• **About this exercise**: Return the records exactly, keeping every line as it is.

• **Information given**:
#####

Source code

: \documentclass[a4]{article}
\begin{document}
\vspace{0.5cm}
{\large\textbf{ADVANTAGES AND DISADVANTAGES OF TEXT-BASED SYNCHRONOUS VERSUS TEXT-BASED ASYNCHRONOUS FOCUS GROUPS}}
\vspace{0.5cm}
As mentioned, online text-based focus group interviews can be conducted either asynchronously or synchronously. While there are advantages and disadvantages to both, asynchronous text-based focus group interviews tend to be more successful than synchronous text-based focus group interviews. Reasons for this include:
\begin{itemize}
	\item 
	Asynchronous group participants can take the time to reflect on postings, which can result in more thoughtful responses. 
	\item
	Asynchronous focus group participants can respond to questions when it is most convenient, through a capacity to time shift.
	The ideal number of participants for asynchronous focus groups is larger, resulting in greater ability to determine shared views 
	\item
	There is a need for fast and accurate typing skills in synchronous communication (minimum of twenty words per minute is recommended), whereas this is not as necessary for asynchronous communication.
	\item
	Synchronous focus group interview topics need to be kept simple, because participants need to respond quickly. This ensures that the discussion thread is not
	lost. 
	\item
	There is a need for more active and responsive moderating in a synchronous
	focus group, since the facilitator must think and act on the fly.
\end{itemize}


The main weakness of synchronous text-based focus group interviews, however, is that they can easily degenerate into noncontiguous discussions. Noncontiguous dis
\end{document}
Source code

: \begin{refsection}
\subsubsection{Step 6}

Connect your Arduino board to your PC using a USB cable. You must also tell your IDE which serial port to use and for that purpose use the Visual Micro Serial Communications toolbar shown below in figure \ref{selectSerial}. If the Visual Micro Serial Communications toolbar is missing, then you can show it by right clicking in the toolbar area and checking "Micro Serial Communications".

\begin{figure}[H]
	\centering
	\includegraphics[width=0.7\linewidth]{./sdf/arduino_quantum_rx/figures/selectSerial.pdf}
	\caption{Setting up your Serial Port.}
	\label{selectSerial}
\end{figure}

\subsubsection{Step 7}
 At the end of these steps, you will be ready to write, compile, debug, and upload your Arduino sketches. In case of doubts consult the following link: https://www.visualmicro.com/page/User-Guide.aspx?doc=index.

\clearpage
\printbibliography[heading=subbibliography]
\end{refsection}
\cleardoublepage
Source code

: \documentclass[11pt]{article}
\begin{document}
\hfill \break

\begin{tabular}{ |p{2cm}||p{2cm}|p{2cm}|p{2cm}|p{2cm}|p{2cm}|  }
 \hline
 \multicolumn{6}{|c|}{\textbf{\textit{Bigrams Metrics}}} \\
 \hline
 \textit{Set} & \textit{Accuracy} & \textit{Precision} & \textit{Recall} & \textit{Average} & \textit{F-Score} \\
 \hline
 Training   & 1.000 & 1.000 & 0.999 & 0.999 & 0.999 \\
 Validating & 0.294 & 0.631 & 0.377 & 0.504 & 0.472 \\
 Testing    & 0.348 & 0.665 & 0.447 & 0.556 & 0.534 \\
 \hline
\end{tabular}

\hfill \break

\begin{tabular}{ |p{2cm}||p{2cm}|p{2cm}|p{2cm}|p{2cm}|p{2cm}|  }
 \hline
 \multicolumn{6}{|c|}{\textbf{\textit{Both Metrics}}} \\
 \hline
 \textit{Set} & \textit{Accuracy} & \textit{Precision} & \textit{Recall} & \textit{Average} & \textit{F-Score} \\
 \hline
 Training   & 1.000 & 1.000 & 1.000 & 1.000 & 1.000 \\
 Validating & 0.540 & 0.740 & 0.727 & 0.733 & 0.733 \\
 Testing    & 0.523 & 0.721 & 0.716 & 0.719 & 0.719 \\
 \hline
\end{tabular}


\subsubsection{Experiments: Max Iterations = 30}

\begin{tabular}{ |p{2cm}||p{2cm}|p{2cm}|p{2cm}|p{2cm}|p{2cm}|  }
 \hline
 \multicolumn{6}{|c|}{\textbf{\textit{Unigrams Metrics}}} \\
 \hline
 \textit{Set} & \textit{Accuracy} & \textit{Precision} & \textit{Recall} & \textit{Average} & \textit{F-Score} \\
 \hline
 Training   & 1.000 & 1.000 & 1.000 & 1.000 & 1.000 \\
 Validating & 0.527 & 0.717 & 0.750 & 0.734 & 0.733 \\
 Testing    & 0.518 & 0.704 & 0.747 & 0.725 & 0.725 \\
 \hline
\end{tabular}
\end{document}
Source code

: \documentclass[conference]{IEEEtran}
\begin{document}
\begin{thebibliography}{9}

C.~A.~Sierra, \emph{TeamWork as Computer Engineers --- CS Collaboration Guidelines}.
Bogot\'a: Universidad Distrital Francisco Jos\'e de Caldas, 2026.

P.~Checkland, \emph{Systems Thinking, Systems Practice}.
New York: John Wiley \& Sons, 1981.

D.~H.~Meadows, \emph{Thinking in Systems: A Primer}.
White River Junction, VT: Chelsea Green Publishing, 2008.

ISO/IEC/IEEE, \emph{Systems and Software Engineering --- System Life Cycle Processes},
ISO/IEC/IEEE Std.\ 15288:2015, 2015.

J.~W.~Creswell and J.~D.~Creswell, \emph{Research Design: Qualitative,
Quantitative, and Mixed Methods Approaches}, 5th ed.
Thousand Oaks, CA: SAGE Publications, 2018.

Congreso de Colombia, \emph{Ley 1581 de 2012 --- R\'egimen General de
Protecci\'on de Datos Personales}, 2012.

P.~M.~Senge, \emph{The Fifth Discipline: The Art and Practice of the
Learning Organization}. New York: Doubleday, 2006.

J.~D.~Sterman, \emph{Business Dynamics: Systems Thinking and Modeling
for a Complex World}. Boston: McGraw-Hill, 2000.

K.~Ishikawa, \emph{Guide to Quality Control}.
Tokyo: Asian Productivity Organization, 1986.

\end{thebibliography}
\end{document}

#####

• **Answer for the task**:
Source code

: \documentclass[a4]{article}
\begin{document}
\vspace{0.5cm}
{\large\textbf{ADVANTAGES AND DISADVANTAGES OF TEXT-BASED SYNCHRONOUS VERSUS TEXT-BASED ASYNCHRONOUS FOCUS GROUPS}}
\vspace{0.5cm}
As mentioned, online text-based focus group interviews can be conducted either asynchronously or synchronously. While there are advantages and disadvantages to both, asynchronous text-based focus group interviews tend to be more successful than synchronous text-based focus group interviews. Reasons for this include:
\begin{itemize}
	\item 
	Asynchronous group participants can take the time to reflect on postings, which can result in more thoughtful responses. 
	\item
	Asynchronous focus group participants can respond to questions when it is most convenient, through a capacity to time shift.
	The ideal number of participants for asynchronous focus groups is larger, resulting in greater ability to determine shared views 
	\item
	There is a need for fast and accurate typing skills in synchronous communication (minimum of twenty words per minute is recommended), whereas this is not as necessary for asynchronous communication.
	\item
	Synchronous focus group interview topics need to be kept simple, because participants need to respond quickly. This ensures that the discussion thread is not
	lost. 
	\item
	There is a need for more active and responsive moderating in a synchronous
	focus group, since the facilitator must think and act on the fly.
\end{itemize}


The main weakness of synchronous text-based focus group interviews, however, is that they can easily degenerate into noncontiguous discussions. Noncontiguous dis
\end{document}
Source code

: \begin{refsection}
\subsubsection{Step 6}

Connect your Arduino board to your PC using a USB cable. You must also tell your IDE which serial port to use and for that purpose use the Visual Micro Serial Communications toolbar shown below in figure \ref{selectSerial}. If the Visual Micro Serial Communications toolbar is missing, then you can show it by right clicking in the toolbar area and checking "Micro Serial Communications".

\begin{figure}[H]
	\centering
	\includegraphics[width=0.7\linewidth]{./sdf/arduino_quantum_rx/figures/selectSerial.pdf}
	\caption{Setting up your Serial Port.}
	\label{selectSerial}
\end{figure}

\subsubsection{Step 7}
 At the end of these steps, you will be ready to write, compile, debug, and upload your Arduino sketches. In case of doubts consult the following link: https://www.visualmicro.com/page/User-Guide.aspx?doc=index.

\clearpage
\printbibliography[heading=subbibliography]
\end{refsection}
\cleardoublepage
Source code

: \documentclass[11pt]{article}
\begin{document}
\hfill \break

\begin{tabular}{ |p{2cm}||p{2cm}|p{2cm}|p{2cm}|p{2cm}|p{2cm}|  }
 \hline
 \multicolumn{6}{|c|}{\textbf{\textit{Bigrams Metrics}}} \\
 \hline
 \textit{Set} & \textit{Accuracy} & \textit{Precision} & \textit{Recall} & \textit{Average} & \textit{F-Score} \\
 \hline
 Training   & 1.000 & 1.000 & 0.999 & 0.999 & 0.999 \\
 Validating & 0.294 & 0.631 & 0.377 & 0.504 & 0.472 \\
 Testing    & 0.348 & 0.665 & 0.447 & 0.556 & 0.534 \\
 \hline
\end{tabular}

\hfill \break

\begin{tabular}{ |p{2cm}||p{2cm}|p{2cm}|p{2cm}|p{2cm}|p{2cm}|  }
 \hline
 \multicolumn{6}{|c|}{\textbf{\textit{Both Metrics}}} \\
 \hline
 \textit{Set} & \textit{Accuracy} & \textit{Precision} & \textit{Recall} & \textit{Average} & \textit{F-Score} \\
 \hline
 Training   & 1.000 & 1.000 & 1.000 & 1.000 & 1.000 \\
 Validating & 0.540 & 0.740 & 0.727 & 0.733 & 0.733 \\
 Testing    & 0.523 & 0.721 & 0.716 & 0.719 & 0.719 \\
 \hline
\end{tabular}


\subsubsection{Experiments: Max Iterations = 30}

\begin{tabular}{ |p{2cm}||p{2cm}|p{2cm}|p{2cm}|p{2cm}|p{2cm}|  }
 \hline
 \multicolumn{6}{|c|}{\textbf{\textit{Unigrams Metrics}}} \\
 \hline
 \textit{Set} & \textit{Accuracy} & \textit{Precision} & \textit{Recall} & \textit{Average} & \textit{F-Score} \\
 \hline
 Training   & 1.000 & 1.000 & 1.000 & 1.000 & 1.000 \\
 Validating & 0.527 & 0.717 & 0.750 & 0.734 & 0.733 \\
 Testing    & 0.518 & 0.704 & 0.747 & 0.725 & 0.725 \\
 \hline
\end{tabular}
\end{document}
Source code

: \documentclass[conference]{IEEEtran}
\begin{document}
\begin{thebibliography}{9}

C.~A.~Sierra, \emph{TeamWork as Computer Engineers --- CS Collaboration Guidelines}.
Bogot\'a: Universidad Distrital Francisco Jos\'e de Caldas, 2026.

P.~Checkland, \emph{Systems Thinking, Systems Practice}.
New York: John Wiley \& Sons, 1981.

D.~H.~Meadows, \emph{Thinking in Systems: A Primer}.
White River Junction, VT: Chelsea Green Publishing, 2008.

ISO/IEC/IEEE, \emph{Systems and Software Engineering --- System Life Cycle Processes},
ISO/IEC/IEEE Std.\ 15288:2015, 2015.

J.~W.~Creswell and J.~D.~Creswell, \emph{Research Design: Qualitative,
Quantitative, and Mixed Methods Approaches}, 5th ed.
Thousand Oaks, CA: SAGE Publications, 2018.

Congreso de Colombia, \emph{Ley 1581 de 2012 --- R\'egimen General de
Protecci\'on de Datos Personales}, 2012.

P.~M.~Senge, \emph{The Fifth Discipline: The Art and Practice of the
Learning Organization}. New York: Doubleday, 2006.

J.~D.~Sterman, \emph{Business Dynamics: Systems Thinking and Modeling
for a Complex World}. Boston: McGraw-Hill, 2000.

K.~Ishikawa, \emph{Guide to Quality Control}.
Tokyo: Asian Productivity Organization, 1986.

\end{thebibliography}
\end{document}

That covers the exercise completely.